Directions for this task
The required result is a copy of each line below in which "horizontal" appears.

Exercise data START

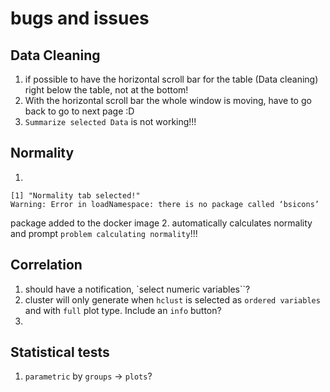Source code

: # bugs and issues

## Data Cleaning
1. if possible to have the horizontal scroll bar for the table (Data cleaning) right below the table, not at the bottom!
2. With the horizontal scroll bar the whole window is moving, have to go back to go to next page :D 
3. `Summarize selected Data` is not working!!!

## Normality

1. 
```{r}
[1] "Normality tab selected!"
Warning: Error in loadNamespace: there is no package called ‘bsicons’
```

package added to the docker image
2. automatically calculates normality and prompt `problem calculating normality`!!!

## Correlation
1. should have a notification, `select numeric variables``?
2. cluster will only generate when `hclust` is selected as `ordered variables` and with `full` plot type. Include an `info` button?
3. 

## Statistical tests
1. `parametric` by `groups` -> `plots`?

Exercise data END

Exercise answer
1. if possible to have the horizontal scroll bar for the table (Data cleaning) right below the table, not at the bottom!
2. With the horizontal scroll bar the whole window is moving, have to go back to go to next page :D 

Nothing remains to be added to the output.